July 08, 2020
Horticulture has started to digitise. More and more companies are implementing technologies that make it possible to organise time-consuming processes more efficiently. It is of course not unimportant that this technology increasingly ensures that fewer costs are incurred and that higher output is realised. After all, the average grower looks at the returns on investments and as soon as that ROI grows to nice percentages, the investment is a success.

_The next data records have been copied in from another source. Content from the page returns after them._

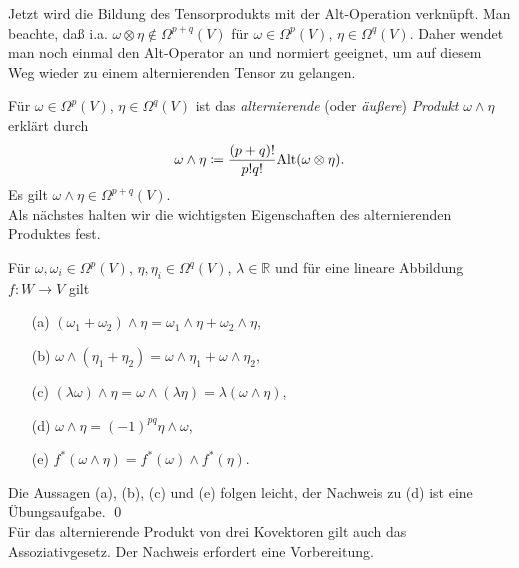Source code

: \documentclass[a4paper,twoside,DIV15,BCOR12mm]{scrbook}
\begin{document}
\noindent
Jetzt wird die Bildung des Tensorprodukts mit der Alt-Operation 
verknüpft. Man beachte, daß i.a. $\omega \otimes \eta \notin 
\Omega^{p+q}(V)$ für $\omega \in \Omega^{p}(V)$, $\eta \in 
\Omega^{q}(V)$. Daher wendet man noch einmal den Alt-Operator an und 
normiert geeignet, um auf diesem Weg wieder zu einem alternierenden Tensor 
zu gelangen.

\bigskip

 Für $\omega \in \Omega^{p}(V)$, $\eta 
\in \Omega^{q}(V)$ ist das {\em alternierende} (oder {\em äußere}) 
{\em Produkt} $\omega \wedge \eta$ erklärt durch
\[ \omega \wedge \eta \da  \frac{(p+q)!}{p!q!} {\rm Alt}(\omega \otimes 
\eta). \]
Es gilt $\omega \wedge \eta \in \Omega^{p+q}(V)$.\\


\noindent Als nächstes halten wir die wichtigsten Eigenschaften des 
alternierenden Produktes fest.\\



\begin{satz}\label{Satz3.3.3} {Für $\omega, \omega_{i} \in 
\Omega^{p}(V)$, $\eta, \eta_{i} \in \Omega^{q}(V)$, $\lambda \in 
{\mathbb R}$ und für eine lineare Abbildung $f: W \to V$ gilt}
\begin{enumerate}
\item[{\rm (a)}] $(\omega_{1} + \omega_{2}) \wedge \eta = \omega_{1} \wedge 
\eta + \omega_{2} \wedge \eta$,
\item[{\rm (b)}] $\omega \wedge (\eta_{1} + \eta_{2}) = \omega \wedge \eta_{1} + 
\omega \wedge \eta_{2}$, 
\item[{\rm (c)}] $(\lambda \omega) \wedge \eta = \omega \wedge (\lambda \eta) = 
\lambda(\omega \wedge \eta)$,
\item[{\rm (d)}] $\omega \wedge \eta = (-1)^{pq} \eta \wedge \omega$,
\item[{\rm (e)}] $f^{*}(\omega \wedge \eta) = f^{*}(\omega) \wedge f^{*}(\eta)$.
\end{enumerate}
\end{satz}

\bigskip

 Die Aussagen (a), (b), (c) und (e) folgen 
leicht, der Nachweis zu (d) ist eine Übungsaufgabe. \qed\\

\noindent
Für das alternierende Produkt von drei Kovektoren gilt auch das 
Assoziativgesetz. Der Nachweis erfordert eine Vorbereitung.
\end{document}
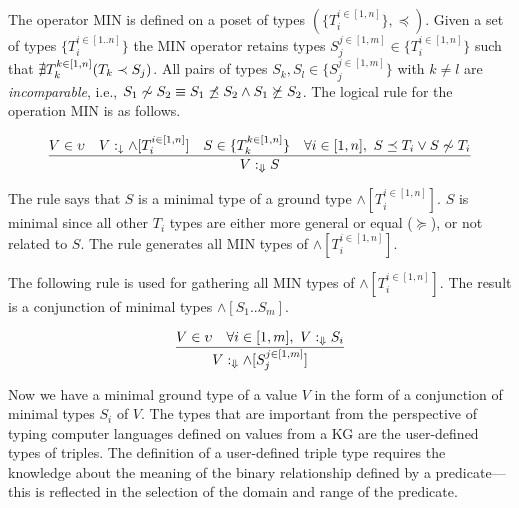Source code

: \documentclass[runningheads]{llncs}
\newcommand{\darr}{\downarrow}
\newcommand{\Darr}{\Downarrow}
\newcommand{\vdasharr}{%
    \mathrel{%
        \vdash\hspace*{-5pt}%
        \raisebox{2.3pt}{\scalebox{.5}{\(\blacktriangleright\)}}%
    }%
}\newcommand{\D}{{\Delta}}
\newcommand{\memo}[1]{}
\begin{document}
The operator MIN is defined on a poset of types
$(\{T_i^{i\in[1,n]}\},\preceq)$. Given a set of types $\{T_i^{i\in[1..n]}\}$
the MIN operator retains types $S_j^{j\in[1,m]}\in\{T_i^{i\in[1,n]}\}$
such that ${\nexists}\/T_k^{k\in[1,n]}(T_k\prec\/S_j)$. All pairs of
types $S_k,S_l\in\{S_j^{j\in[1,m]}\}$ with $k\not=l$ are
\emph{incomparable}, i.e.,
$S_1\not\sim\/S_2\equiv\/S_1\not\preceq\/S_2\land\/S_1\not\succeq\/S_2$.
The logical rule for the operation MIN is as follows.

\begin{equation}
\label{rul:min}
\dfrac{V\in\upsilon\quad\/V:_\darr\land[T_i^{i\in[1,n]}]\quad\/S\in\/\{T_k^{k\in[1,n]}\}\quad\forall\/i\in[1,n],\ S\preceq\/T_i\lor\/S\not\sim\/T_i}
      {V:_{\Darr}S}
\end{equation}

The rule says that $S$ is a minimal type of a ground type
$\land[T_i^{i\in[1,n]}]$. $S$ is minimal since all other $T_i$ types are
either more general or equal ($\succeq$), or not related to $S$. The
rule generates all MIN types of $\land[T_i^{i\in[1,n]}]$.

The following rule is used for gathering all MIN types of
$\land[T_i^{i\in[1,n]}]$. The result is a conjunction of minimal types
$\land[S_1..S_m]$.

\begin{equation}
\label{rul:min-gather}
\dfrac{V\in\upsilon\quad\forall\/i\in[1,m],\ V:_\Darr\/S_i}
      {V:_{\Darr}\land[S_j^{j\in[1,m]}]}
\end{equation}


\memo{
The rule for filtering $\land[T_i^{i\in[1,n]}]$ of all
$T_i\succeq\/T_j$ where $i\not=j$ by using algorithmic typing is
defined as follows. The algorithm implementing the operation MIN is
presented in Section \ref{sec:alg-MIN}.

\begin{equation}
\label{rul:alg-min}
\dfrac{V\in\upsilon\quad\vdasharr\/V:_\darr\land[T_i^{i\in[1,n]}]\quad\vdasharr\/\{S_j^{j\in[1,m}\}=\,\Darr\kern -3pt[T_i^{i\in[1,n]}]}
{\vdasharr\/V:_{\Darr}\land\/[S_j^{j\in[1,m]}]}
\end{equation}}


Now we have a minimal ground type of a value $V$ in the form of a
conjunction of minimal types $S_i$ of $V$. The types that are
important from the perspective of typing computer languages defined on
values from a KG are the user-defined types of triples. The definition
of a user-defined triple type requires the knowledge about the meaning
of the binary relationship defined by a predicate---this is reflected
in the selection of the domain and range of the predicate.
\end{document}

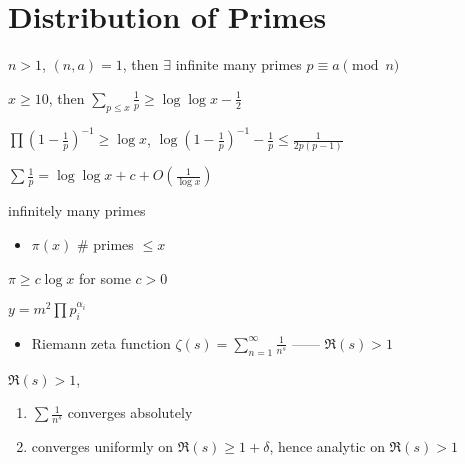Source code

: \section{Distribution of Primes}\label{sec:distribution-of-primes}

\begin{thm}
    $n > 1$, $(n, a) = 1$, then $\exists$ infinite many primes $p \equiv a \pmod{n}$
\end{thm}

\begin{prop}
    $x \geq 10$, then $\sum_{p \leq x} \frac{1}{p} \geq \log \log x - \frac{1}{2}$
\end{prop}
\begin{pf}
    $\prod (1 - \frac{1}{p})^{-1} \geq \log x$, $\log(1 - \frac{1}{p})^{-1} - \frac{1}{p} \leq \frac{1}{2p(p-1)}$
\end{pf}

\begin{fact}
    $\sum \frac{1}{p} = \log \log x + c + O(\frac{1}{\log x})$
\end{fact}

\begin{cor}
    infinitely many primes
\end{cor}

\begin{itemize}
    \item $\pi(x)$ \dash $\#$ primes $\leq x$
\end{itemize}

\begin{prop}
    $\pi \geq c \log x$ for some $c > 0$
\end{prop}
\begin{pf}
    $y = m^{2}\prod p_i^{\alpha_i}$
\end{pf}

\begin{itemize}
    \item Riemann zeta function $\zeta(s) = \sum_{n=1}^\infty \frac{1}{n^s}$ ------ $\Re(s) > 1$
\end{itemize}

\begin{lemma}
    $\Re(s) > 1$,
    \begin{enumerate}
        \item $\sum \frac{1}{n^s}$ converges absolutely
        \item converges uniformly on $\Re(s) \geq 1 + \delta$, hence analytic on $\Re(s) > 1$
    \end{enumerate}
\end{lemma}

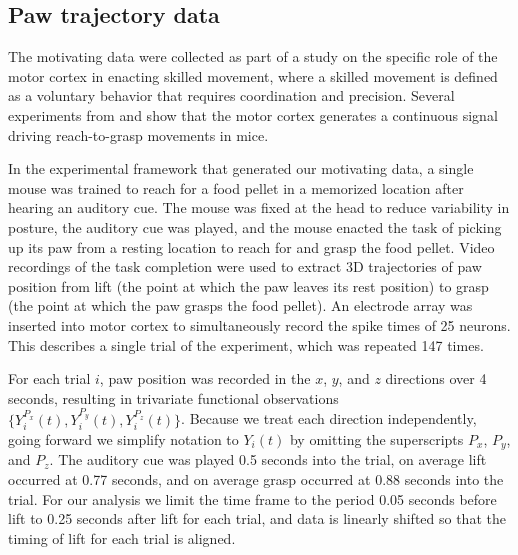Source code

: \documentclass[preprint]{JASA}
\begin{document}
\hypertarget{paw-trajectory-data}{%
\subsection{Paw trajectory data}\label{paw-trajectory-data}}

\label{sec:data}

The motivating data were collected as part of a study on the specific
role of the motor cortex in enacting skilled movement, where a skilled
movement is defined as a voluntary behavior that requires coordination
and precision. Several experiments from \cite{guo2015} and
\cite{sauerbrei2018} show that the motor cortex generates a continuous
signal driving reach-to-grasp movements in mice.

In the experimental framework that generated our motivating data, a
single mouse was trained to reach for a food pellet in a memorized
location after hearing an auditory cue. The mouse was fixed at the head
to reduce variability in posture, the auditory cue was played, and the
mouse enacted the task of picking up its paw from a resting location to
reach for and grasp the food pellet. Video recordings of the task
completion were used to extract 3D trajectories of paw position from
lift (the point at which the paw leaves its rest position) to grasp (the
point at which the paw grasps the food pellet). An electrode array was
inserted into motor cortex to simultaneously record the spike times of
25 neurons. This describes a single trial of the experiment, which was
repeated 147 times.

For each trial \(i\), paw position was recorded in the \(x\), \(y\), and
\(z\) directions over 4 seconds, resulting in trivariate functional
observations \(\{ Y_i^{P_x}(t), Y_i^{P_y}(t), Y_i^{P_z}(t)\}\). Because
we treat each direction independently, going forward we simplify
notation to \(Y_i(t)\) by omitting the superscripts \(P_x\), \(P_y\),
and \(P_z\). The auditory cue was played 0.5 seconds into the trial, on
average lift occurred at 0.77 seconds, and on average grasp occurred at
0.88 seconds into the trial. For our analysis we limit the time frame to
the period 0.05 seconds before lift to 0.25 seconds after lift for each
trial, and data is linearly shifted so that the timing of lift for each
trial is aligned.
\end{document}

An undeniable part of digitisation is data. In addition to climate systems, there are increasing opportunities to get data out all kinds of components in the greenhouse. Think of crop sensors (2Grow, Sendot en Aranet), pest monitoring (Koppert, Biobest) or screen installations (Svensson). And there are many more. But what do you actually do with that data, where do you store it, how do you analyse it, and perhaps most importantly: how do you translate that data into useful insights? You need a place where you can combine these things. A platform. But what exactly is a platform?
This blog contains a striking explanation. In short, where we used to consider a platform as the underlying computer system, the world now sees a platform as something you can build upon. Your smartphone is a good example. It has its own operating system on which you can run other software (apps). That makes it a platform. You can do things that were not originally foreseen when the technology was designed. And that is a very important distinguishing point.

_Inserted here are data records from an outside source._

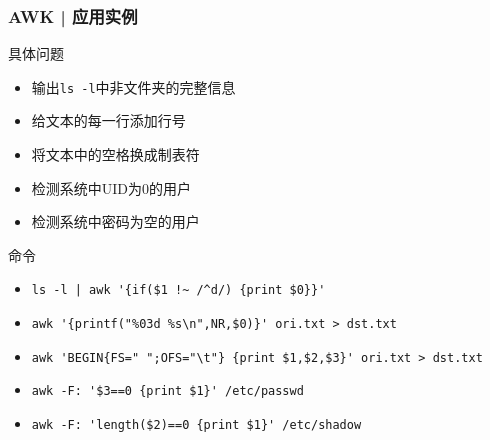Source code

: \begin{frame}[fragile]
  \frametitle{AWK | \alert{应用实例}}
  \begin{block}{具体问题}
    \begin{itemize}
      \item<2-> 输出\verb|ls -l|中非文件夹的完整信息
      \item<4-> 给文本的每一行添加行号 
      \item<6-> 将文本中的空格换成制表符
      \item<8-> 检测系统中UID为0的用户
      \item<10-> 检测系统中密码为空的用户
    \end{itemize}
  \end{block}
  \begin{block}{命令}
    \begin{itemize}
      \item<3-> \verb=ls -l | awk '{if($1 !~ /^d/) {print $0}}'=
      \item<5-> {\small \verb|awk '{printf("%03d %s\n",NR,$0)}' ori.txt > dst.txt|}
      \item<7-> \verb|awk 'BEGIN{FS=" ";OFS="\t"} {print $1,$2,$3}' ori.txt > dst.txt|
      \item<9-> \verb|awk -F: '$3==0 {print $1}' /etc/passwd|
      \item<11-> \verb|awk -F: 'length($2)==0 {print $1}' /etc/shadow|
    \end{itemize}
  \end{block}
\end{frame}

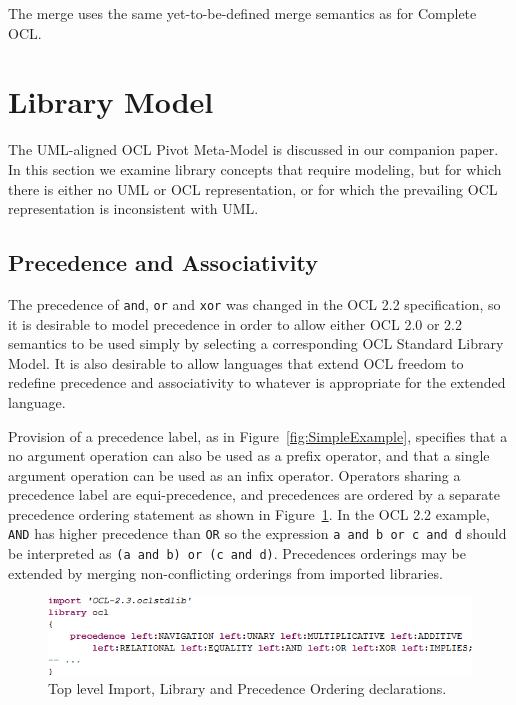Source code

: \documentclass{eceasst}
\begin{document}
The merge uses the same yet-to-be-defined merge semantics as for Complete OCL.

\section{Library Model}\label{LibraryModel}

The UML-aligned OCL Pivot Meta-Model is discussed in our companion paper\cite{OCL-UML}. In this section we examine library concepts that require modeling, but for which there is either no UML or OCL representation, or for which the prevailing OCL representation is inconsistent with UML.

\subsection{Precedence and Associativity}\label{Precedence}

The precedence of \verb|and|, \verb|or| and \verb|xor| was changed in the OCL 2.2 specification, so it is desirable to model precedence in order to allow either OCL 2.0 or 2.2 semantics to be used simply by selecting a corresponding OCL Standard Library Model. It is also desirable to allow languages that extend OCL freedom to redefine precedence and associativity to whatever is appropriate for the extended language.

Provision of a precedence label, as in Figure~\ref{fig:SimpleExample}, specifies that a no argument operation can also be used as a prefix operator, and that a single argument operation can be used as an infix operator. Operators sharing a precedence label are equi-precedence, and precedences are ordered by a separate precedence ordering statement as shown in Figure~\ref{fig:Precedence}. In the OCL 2.2 example, \verb|AND| has higher precedence than \verb|OR| so the expression \verb|a and b or c and d| should be interpreted as \verb|(a and b) or (c and d)|. Precedences orderings may be extended by merging non-conflicting orderings from imported libraries.

\begin{figure}
  \begin{center}
    \includegraphics[width=5.75in]{Precedence.png}
  \end{center}
  \caption{Top level Import, Library and Precedence Ordering declarations.}
  \label{fig:Precedence}
\end{figure}
\end{document}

Examples of applications on the 30MHz platform
Why 30MHz is a platform
In essence, it works the same for the 30MHz platform. On the one hand, our platform is a software product. You can think of it as an app with which you analyse crop data. You can sign up online and use it as a web service, or you can download it to your device as a kind of native app. However, a crucial difference from all other providers on the market is that 30MHZ is also a platform for other apps. So, just like in the example of the smartphone, you can let other software ‘run’ on it. The best example of this is the Delphy Crop Profiler that we co-developed with its name giver to participate in the Autonomous Greenhouse Challenge. This application uses the data from your greenhouse. So you get specific cultivation advice based on your situation. This will not work without the permission of the grower. So no calculations are made based on data from other companies because that data is theirs. The insights that applications offer are therefore only intended for this grower and can now also only be shared with the grower’s permission.

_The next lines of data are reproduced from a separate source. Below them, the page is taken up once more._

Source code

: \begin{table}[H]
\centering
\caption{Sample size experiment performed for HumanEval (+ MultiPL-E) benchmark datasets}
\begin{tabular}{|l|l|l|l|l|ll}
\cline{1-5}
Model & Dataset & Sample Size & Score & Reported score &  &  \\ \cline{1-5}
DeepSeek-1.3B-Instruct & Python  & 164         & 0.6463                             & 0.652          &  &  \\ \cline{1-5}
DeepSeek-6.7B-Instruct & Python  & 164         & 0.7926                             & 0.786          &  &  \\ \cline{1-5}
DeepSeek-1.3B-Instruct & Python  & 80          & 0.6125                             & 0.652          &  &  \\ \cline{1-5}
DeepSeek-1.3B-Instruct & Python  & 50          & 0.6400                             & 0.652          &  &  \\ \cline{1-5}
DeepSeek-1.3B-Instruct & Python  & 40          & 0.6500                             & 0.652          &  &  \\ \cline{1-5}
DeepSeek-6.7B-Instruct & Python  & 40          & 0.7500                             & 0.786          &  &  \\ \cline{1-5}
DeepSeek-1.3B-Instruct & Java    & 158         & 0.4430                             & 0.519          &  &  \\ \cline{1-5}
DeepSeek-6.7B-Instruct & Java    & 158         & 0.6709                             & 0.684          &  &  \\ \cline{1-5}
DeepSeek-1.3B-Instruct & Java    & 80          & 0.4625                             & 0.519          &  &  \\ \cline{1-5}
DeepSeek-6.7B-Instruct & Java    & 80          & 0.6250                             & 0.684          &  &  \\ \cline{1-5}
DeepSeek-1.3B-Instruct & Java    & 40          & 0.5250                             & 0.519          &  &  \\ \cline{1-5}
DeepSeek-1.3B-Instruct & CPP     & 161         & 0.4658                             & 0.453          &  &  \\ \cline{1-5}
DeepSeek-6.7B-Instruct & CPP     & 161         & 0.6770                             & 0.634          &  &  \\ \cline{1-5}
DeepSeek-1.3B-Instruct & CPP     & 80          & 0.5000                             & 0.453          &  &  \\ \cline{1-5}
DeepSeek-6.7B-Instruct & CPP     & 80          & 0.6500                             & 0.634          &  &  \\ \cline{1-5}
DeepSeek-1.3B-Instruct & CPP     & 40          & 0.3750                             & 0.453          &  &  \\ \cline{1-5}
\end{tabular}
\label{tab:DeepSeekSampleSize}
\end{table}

Professor Jan van den Ende
App store for horticulture
The next step is that the 30MHz platform is slowly but surely turning into an appstore / playstore. A place where you can find apps that provide advice based on large amounts of data about, for example, your IPM strategy, irrigation, screening your greenhouse and of course the climate in all its facets. The question that remains is how this story places 30MHz in the playing field of data processing technology providers. In the Onder Glas edition of June / July, Jan van de Ende, professor at Erasmus University, says the following: “… LetsGrow of Hoogendoorn, e-Gro of Grodan and 30MHz all claim to be the data platform for horticulture. But how likely is it that one all-encompassing player will remain in the future? ”
Given this narrative, we can only draw one conclusion. And that is that 30MHz is the only platform in this list. An independent technology that offers space for data integrations and other (software) companies to build their applications upon. Because by its fruit you will get knowledge of the platform.